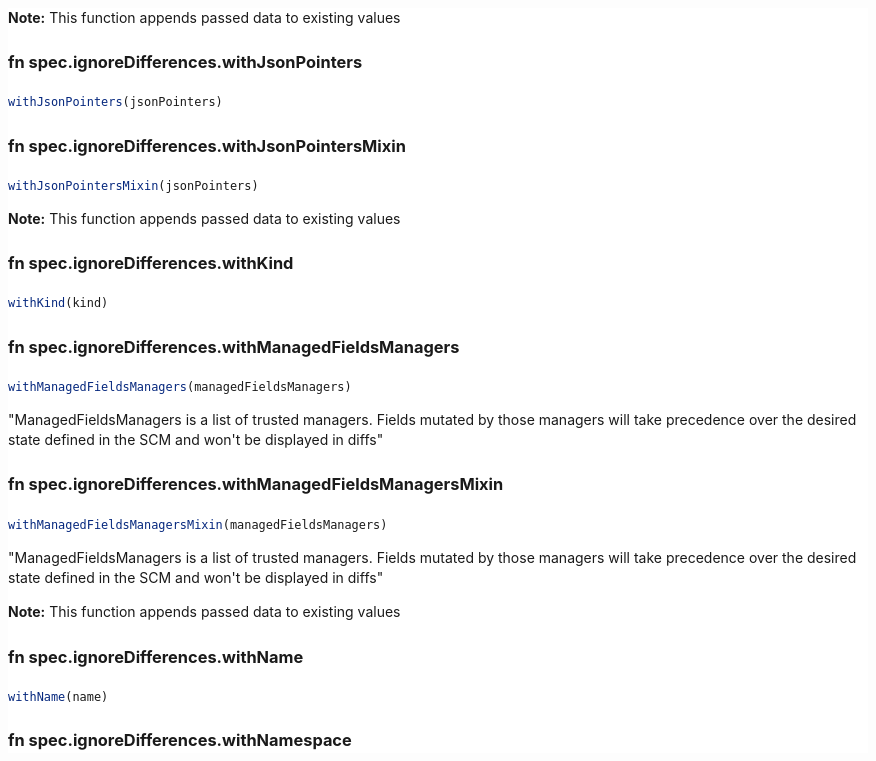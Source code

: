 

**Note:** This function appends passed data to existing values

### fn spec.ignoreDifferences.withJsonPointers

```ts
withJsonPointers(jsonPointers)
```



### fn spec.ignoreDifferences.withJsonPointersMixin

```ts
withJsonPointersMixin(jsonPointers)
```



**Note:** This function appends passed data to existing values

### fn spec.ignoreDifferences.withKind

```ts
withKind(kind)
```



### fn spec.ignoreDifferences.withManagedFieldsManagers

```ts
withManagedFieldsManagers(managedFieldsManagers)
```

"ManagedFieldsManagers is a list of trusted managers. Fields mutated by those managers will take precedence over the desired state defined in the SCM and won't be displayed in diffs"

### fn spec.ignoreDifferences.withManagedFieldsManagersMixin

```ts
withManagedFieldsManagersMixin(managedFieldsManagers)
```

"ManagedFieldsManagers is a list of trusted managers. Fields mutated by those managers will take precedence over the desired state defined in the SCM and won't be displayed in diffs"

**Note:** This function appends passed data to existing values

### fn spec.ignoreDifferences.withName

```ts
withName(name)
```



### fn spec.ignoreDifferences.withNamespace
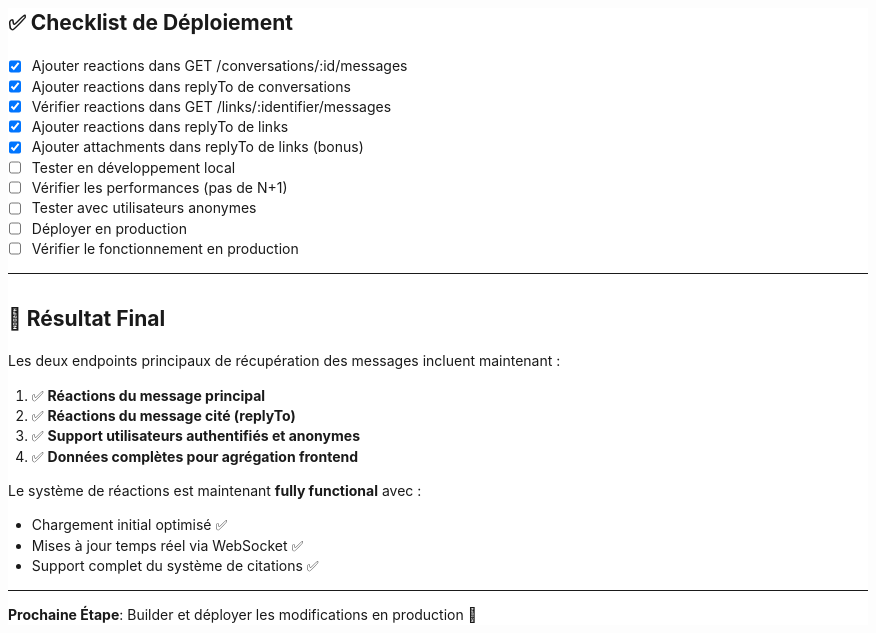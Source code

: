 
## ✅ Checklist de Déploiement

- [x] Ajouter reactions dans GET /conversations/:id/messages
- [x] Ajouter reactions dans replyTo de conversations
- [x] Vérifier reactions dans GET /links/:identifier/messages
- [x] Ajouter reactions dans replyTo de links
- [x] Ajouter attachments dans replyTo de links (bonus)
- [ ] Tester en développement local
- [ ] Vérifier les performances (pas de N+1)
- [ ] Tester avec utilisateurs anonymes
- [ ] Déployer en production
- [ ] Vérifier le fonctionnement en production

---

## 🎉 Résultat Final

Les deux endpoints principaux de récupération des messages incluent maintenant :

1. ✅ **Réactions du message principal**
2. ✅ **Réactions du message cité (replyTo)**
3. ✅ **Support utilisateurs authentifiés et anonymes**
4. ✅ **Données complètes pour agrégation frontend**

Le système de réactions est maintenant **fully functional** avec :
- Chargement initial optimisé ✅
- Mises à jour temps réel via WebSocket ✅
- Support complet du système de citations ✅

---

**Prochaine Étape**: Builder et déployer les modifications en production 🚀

**Your assignment**
Without adding anything, say how many lines in the listing above include the string "production".

**Answer for the task**
3